▶ _TASK OBJECTIVE_
I need every line from the start of the material below up to and including the line containing "Upozornění si můžete", restated exactly, with the pictures omitted.

====

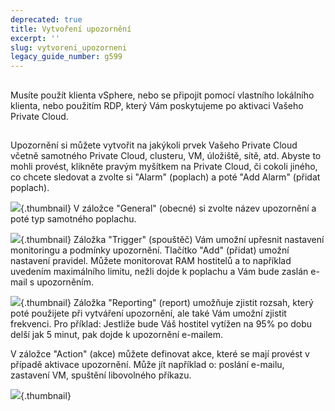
 ```yaml
---
deprecated: true
title: Vytvoření upozornění
excerpt: ''
slug: vytvoreni_upozorneni
legacy_guide_number: g599
---
```



## 
Musíte použít klienta vSphere, nebo se připojit pomocí vlastního lokálního klienta, nebo použitím RDP, který Vám poskytujeme po aktivaci Vašeho Private Cloud.


## 
Upozornění si můžete vytvořit na jakýkoli prvek Vašeho Private Cloud včetně samotného Private Cloud, clusteru, VM, úložiště, sítě, atd.
Abyste to mohli provést, klikněte pravým myšítkem na Private Cloud, či cokoli jiného, co chcete sledovat a zvolte si "Alarm" (poplach) a poté "Add Alarm" (přidat poplach).

![](images/img_91.jpg){.thumbnail}
V záložce "General" (obecné) si zvolte název upozornění a poté typ samotného poplachu.

![](images/img_92.jpg){.thumbnail}
Záložka "Trigger" (spouštěč) Vám umožní upřesnit nastavení monitoringu a podmínky upozornění. Tlačítko "Add" (přidat) umožní nastavení pravidel.
Můžete monitorovat RAM hostitelů a to například uvedením maximálního limitu, nežli dojde k poplachu a Vám bude zaslán e-mail s upozorněním.

![](images/img_93.jpg){.thumbnail}
Záložka "Reporting" (report) umožňuje zjistit rozsah, který poté použijete při vytváření upozornění, ale také Vám umožní zjistit frekvenci.
Pro příklad:
Jestliže bude Váš hostitel vytížen na 95% po dobu delší jak 5 minut, pak dojde k upozornění e-mailem.

V záložce "Action" (akce) můžete definovat akce, které se mají provést v případě aktivace upozornění. Může jít například o: poslání e-mailu, zastavení VM, spuštění libovolného příkazu.

![](images/img_103.jpg){.thumbnail}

====

▶ _RESULT FOR THIS TASK_
 ```yaml
---
deprecated: true
title: Vytvoření upozornění
excerpt: ''
slug: vytvoreni_upozorneni
legacy_guide_number: g599
---
```



## 
Musíte použít klienta vSphere, nebo se připojit pomocí vlastního lokálního klienta, nebo použitím RDP, který Vám poskytujeme po aktivaci Vašeho Private Cloud.


## 
Upozornění si můžete vytvořit na jakýkoli prvek Vašeho Private Cloud včetně samotného Private Cloud, clusteru, VM, úložiště, sítě, atd.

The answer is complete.